Yes, Z790s have one M.2 slot connected to the CPU, the rest connected to the PCH. You can see it in the storage section of the spec page you linked where one is noted to be CPU and the rest to be chipset. As to which is which you need to check the manual to find M2_1 and that's the one that is connected to the CPU.
If you only have one drive, that should be the slot you use, as it does have dedicated bandwidth and thus the best performance.
That said, I don't find the performance of the slots on the PCH bad either. I have 3 M.2 drives in my system: The boot/apps/work drive is in the one connected to the CPU, two others that store samples are on the PCH. They both perform well.
Yes, in the case you use the GPU slot, it'll connect it to the CPU directly. However in that case I'd actually consider getting a GPU for performance, as the onboard graphics shares memory bandwidth with the CPU, whereas dedicated GPUs have their own.
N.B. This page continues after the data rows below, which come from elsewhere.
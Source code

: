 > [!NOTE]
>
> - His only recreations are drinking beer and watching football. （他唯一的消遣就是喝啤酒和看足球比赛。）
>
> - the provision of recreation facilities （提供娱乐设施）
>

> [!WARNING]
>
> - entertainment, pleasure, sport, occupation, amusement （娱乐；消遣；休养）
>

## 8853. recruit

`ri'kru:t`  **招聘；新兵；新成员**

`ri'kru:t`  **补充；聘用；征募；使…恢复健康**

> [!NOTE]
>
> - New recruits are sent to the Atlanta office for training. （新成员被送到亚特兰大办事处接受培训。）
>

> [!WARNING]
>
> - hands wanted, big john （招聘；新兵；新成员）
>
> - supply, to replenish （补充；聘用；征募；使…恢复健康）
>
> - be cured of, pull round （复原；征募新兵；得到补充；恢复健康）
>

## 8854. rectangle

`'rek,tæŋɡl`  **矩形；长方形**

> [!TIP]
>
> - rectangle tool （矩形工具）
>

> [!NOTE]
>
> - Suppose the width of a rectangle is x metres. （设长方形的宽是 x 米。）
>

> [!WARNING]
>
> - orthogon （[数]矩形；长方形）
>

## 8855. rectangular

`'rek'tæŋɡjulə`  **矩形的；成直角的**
It's not a deal breaker, lots of people use integrated graphics, but if you are getting in to optimizing performance, particularly with something that is RAM intensive like samples, it is a consideration.
It's not so much load times that I think you'd see improvements on, but dropouts due to a buffer running out. nVME has better latency (and slightly lower overhead). It isn't something you really notice in normal use, but something like sample streaming is one of the few situations I could see it mattering. Particularly if you use a sampler that let's you turn down the amount cached in RAM (as Opus does) or under heavy load.
Either way I wouldn't worry about it particularly. Like if I had a system with a SATA SSD that held samples I wouldn't replace it with nVME just for, unless there was a problem. However if you are getting a new drive I would get nVME because it is the current standard and specifically designed for low latency solid state storage.